_Exercise description:_ For each line in the records that contains "begin", make a copy.

Extracted data entries:
###

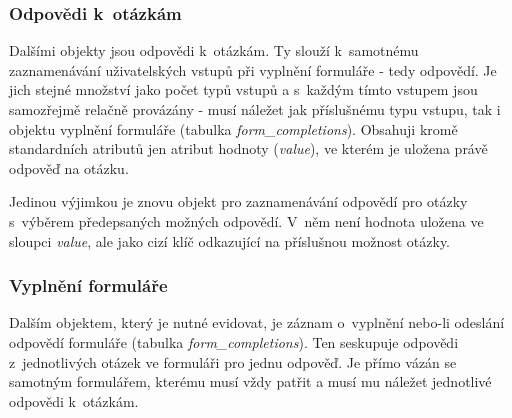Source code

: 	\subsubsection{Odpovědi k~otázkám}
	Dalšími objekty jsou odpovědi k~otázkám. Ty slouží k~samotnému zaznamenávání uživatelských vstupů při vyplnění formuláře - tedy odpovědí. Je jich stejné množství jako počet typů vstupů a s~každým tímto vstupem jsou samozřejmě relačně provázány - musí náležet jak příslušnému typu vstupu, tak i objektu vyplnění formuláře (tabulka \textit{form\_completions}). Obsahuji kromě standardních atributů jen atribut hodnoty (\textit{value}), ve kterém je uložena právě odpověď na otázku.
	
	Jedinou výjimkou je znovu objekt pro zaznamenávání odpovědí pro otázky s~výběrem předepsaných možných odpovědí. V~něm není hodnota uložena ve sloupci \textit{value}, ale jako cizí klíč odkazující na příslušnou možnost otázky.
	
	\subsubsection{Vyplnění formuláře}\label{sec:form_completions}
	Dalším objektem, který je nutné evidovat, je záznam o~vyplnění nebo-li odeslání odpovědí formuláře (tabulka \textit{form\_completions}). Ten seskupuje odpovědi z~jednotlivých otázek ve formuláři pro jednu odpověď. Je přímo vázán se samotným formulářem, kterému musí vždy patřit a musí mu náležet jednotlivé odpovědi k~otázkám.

###

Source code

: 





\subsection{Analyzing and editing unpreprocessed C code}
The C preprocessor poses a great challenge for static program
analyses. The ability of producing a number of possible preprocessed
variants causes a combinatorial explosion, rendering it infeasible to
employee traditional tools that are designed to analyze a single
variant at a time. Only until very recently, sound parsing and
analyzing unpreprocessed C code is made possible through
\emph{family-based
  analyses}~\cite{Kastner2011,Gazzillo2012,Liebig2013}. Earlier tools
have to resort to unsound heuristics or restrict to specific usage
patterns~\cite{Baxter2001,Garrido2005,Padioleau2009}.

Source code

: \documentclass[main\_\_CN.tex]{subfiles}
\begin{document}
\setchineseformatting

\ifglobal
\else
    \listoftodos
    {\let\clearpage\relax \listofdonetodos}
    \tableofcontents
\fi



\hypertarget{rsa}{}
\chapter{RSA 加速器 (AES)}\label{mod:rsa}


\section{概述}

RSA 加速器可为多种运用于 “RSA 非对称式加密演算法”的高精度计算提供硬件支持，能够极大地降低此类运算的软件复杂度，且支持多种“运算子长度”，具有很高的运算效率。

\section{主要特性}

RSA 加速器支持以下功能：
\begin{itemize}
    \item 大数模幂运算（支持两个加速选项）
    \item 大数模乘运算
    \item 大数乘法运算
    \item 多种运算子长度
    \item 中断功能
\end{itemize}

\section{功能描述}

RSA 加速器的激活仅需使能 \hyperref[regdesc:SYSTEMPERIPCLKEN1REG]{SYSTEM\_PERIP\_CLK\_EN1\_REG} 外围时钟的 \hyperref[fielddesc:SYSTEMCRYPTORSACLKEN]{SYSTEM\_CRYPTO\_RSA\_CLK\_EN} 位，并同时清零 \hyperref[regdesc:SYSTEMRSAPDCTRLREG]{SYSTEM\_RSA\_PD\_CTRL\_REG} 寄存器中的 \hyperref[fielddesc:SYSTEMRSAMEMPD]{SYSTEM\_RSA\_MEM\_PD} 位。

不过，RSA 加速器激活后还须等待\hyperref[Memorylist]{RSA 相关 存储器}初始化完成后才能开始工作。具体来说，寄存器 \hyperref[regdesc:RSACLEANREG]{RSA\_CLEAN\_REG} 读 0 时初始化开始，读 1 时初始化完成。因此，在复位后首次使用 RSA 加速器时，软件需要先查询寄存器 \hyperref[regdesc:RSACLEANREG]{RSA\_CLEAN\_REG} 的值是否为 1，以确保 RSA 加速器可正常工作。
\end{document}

###

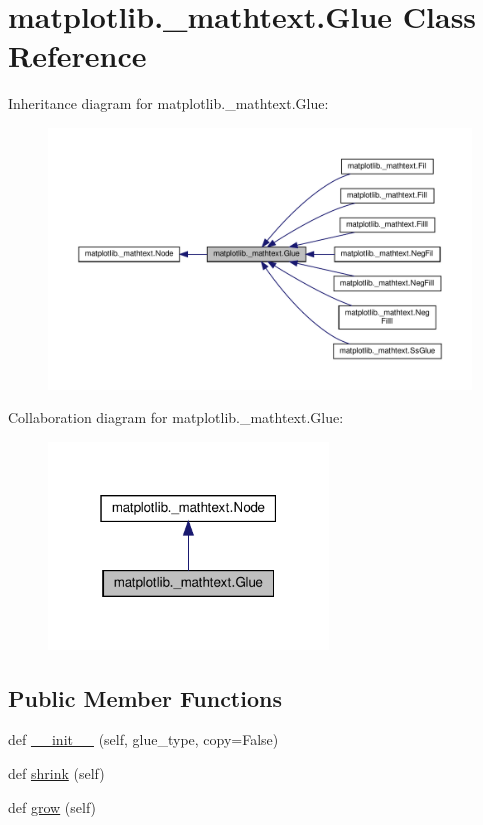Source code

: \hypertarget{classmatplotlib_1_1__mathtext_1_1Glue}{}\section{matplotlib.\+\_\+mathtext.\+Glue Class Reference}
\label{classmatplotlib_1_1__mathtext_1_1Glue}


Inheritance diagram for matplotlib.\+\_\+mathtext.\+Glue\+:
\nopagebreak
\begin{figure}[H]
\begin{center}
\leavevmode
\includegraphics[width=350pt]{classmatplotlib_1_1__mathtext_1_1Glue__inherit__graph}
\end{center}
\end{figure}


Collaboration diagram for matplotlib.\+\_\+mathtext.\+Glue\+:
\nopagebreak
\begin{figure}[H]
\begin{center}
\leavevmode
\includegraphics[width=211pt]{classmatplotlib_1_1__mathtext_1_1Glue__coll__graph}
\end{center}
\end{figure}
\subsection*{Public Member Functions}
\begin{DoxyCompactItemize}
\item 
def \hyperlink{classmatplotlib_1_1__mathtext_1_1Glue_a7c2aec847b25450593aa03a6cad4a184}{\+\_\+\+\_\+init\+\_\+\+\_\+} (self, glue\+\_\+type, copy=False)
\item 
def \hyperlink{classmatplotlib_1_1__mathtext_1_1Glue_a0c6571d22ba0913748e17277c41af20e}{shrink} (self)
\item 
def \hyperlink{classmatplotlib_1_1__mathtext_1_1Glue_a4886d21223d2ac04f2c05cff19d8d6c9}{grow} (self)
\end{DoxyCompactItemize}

###

_Response area:_
\begin{document}
\begin{itemize}
\begin{figure}[H]
\begin{center}
\begin{figure}[H]
\begin{center}
\begin{DoxyCompactItemize}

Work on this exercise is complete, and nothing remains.